[[ Task input open ]]

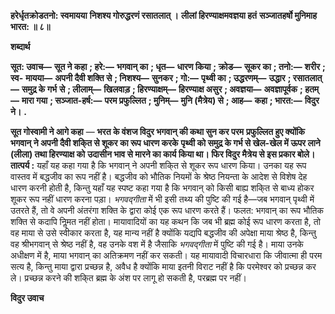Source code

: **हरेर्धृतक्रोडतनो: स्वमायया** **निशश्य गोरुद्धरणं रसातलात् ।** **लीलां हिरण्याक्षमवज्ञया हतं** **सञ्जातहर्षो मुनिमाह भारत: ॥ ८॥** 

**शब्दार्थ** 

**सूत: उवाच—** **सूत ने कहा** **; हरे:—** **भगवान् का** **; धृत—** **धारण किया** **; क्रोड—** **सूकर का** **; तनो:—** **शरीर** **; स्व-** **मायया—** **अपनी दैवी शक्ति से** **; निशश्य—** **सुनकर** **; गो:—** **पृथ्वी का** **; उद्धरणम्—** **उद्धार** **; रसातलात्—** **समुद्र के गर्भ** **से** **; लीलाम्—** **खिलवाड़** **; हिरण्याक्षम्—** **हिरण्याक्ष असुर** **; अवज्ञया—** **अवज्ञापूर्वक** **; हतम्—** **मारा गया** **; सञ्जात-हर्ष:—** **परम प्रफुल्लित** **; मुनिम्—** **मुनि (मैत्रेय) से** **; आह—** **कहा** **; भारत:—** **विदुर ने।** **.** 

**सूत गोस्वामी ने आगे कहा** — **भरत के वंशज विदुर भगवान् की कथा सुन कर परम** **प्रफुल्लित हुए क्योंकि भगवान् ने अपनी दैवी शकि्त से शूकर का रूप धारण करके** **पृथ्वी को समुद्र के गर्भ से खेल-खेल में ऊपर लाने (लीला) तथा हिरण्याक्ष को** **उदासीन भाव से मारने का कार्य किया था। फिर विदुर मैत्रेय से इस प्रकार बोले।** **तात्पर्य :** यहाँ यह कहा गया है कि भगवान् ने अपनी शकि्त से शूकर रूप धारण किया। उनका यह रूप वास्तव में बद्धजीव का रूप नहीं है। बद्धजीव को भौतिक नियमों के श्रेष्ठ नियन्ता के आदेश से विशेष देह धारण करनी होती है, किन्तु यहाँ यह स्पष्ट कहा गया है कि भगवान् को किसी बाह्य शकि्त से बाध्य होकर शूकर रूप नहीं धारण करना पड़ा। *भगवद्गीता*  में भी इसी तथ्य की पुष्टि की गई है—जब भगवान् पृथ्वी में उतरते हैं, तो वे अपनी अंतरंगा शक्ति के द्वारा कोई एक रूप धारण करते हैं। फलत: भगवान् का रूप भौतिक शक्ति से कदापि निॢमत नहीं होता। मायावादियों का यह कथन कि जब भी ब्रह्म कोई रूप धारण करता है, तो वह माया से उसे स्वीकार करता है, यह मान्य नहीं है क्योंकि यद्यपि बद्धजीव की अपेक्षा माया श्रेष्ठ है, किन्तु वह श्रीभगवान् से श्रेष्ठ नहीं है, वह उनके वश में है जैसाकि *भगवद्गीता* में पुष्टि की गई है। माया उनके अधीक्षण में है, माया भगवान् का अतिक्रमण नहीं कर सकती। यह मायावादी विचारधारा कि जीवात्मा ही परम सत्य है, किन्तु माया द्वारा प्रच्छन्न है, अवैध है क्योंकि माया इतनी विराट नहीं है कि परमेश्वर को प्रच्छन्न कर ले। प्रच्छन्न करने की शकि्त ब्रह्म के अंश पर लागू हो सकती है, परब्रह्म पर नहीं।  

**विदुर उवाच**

[[ Task input closed ]]
[[ Task input open ]]

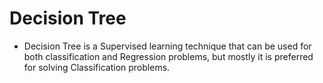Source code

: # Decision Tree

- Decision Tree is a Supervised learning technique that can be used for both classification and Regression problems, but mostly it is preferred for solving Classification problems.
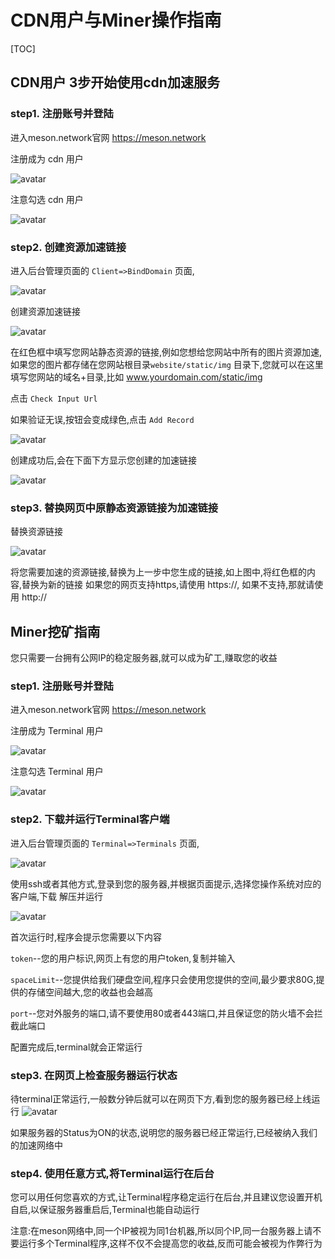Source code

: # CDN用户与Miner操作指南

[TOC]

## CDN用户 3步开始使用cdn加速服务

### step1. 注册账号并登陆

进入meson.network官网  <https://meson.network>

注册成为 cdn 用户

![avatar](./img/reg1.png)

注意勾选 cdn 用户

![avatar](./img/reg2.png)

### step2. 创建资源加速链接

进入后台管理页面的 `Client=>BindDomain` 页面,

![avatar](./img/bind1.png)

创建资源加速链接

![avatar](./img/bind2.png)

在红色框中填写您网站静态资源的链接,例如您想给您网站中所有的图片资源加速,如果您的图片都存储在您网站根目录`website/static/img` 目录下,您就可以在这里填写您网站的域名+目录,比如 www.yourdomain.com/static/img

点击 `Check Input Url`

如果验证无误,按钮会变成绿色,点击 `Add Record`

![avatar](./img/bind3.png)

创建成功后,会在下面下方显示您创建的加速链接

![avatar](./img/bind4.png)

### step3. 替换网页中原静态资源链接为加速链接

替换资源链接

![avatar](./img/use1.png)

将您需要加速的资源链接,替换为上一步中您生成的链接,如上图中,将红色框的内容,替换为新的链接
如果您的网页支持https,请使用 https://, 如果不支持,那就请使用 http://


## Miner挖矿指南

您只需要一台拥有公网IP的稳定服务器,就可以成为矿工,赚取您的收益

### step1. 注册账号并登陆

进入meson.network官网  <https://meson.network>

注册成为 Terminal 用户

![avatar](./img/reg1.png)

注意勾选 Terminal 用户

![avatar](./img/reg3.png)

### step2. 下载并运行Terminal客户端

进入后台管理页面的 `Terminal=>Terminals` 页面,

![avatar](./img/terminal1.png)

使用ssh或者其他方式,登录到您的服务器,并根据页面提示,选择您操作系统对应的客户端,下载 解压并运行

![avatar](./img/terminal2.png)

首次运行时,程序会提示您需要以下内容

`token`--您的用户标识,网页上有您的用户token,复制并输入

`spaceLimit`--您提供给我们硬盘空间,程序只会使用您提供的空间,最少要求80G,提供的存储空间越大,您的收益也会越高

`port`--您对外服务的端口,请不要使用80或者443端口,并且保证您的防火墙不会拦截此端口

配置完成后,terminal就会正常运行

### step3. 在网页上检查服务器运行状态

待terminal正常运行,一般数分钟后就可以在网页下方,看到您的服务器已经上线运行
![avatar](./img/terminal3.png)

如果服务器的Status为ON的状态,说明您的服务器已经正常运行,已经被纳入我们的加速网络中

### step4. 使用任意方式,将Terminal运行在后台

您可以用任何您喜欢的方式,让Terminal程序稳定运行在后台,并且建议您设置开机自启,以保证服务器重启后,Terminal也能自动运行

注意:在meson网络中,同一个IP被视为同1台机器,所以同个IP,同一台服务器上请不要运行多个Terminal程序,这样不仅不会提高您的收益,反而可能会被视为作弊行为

[[ Task input closed ]]

Exercise goal | Match on "avatar": copy every line in the records that has it.

The answer |
![avatar](./img/reg1.png)
![avatar](./img/reg2.png)
![avatar](./img/bind1.png)
![avatar](./img/bind2.png)
![avatar](./img/bind3.png)
![avatar](./img/bind4.png)
![avatar](./img/use1.png)
![avatar](./img/reg1.png)
![avatar](./img/reg3.png)
![avatar](./img/terminal1.png)
![avatar](./img/terminal2.png)
![avatar](./img/terminal3.png)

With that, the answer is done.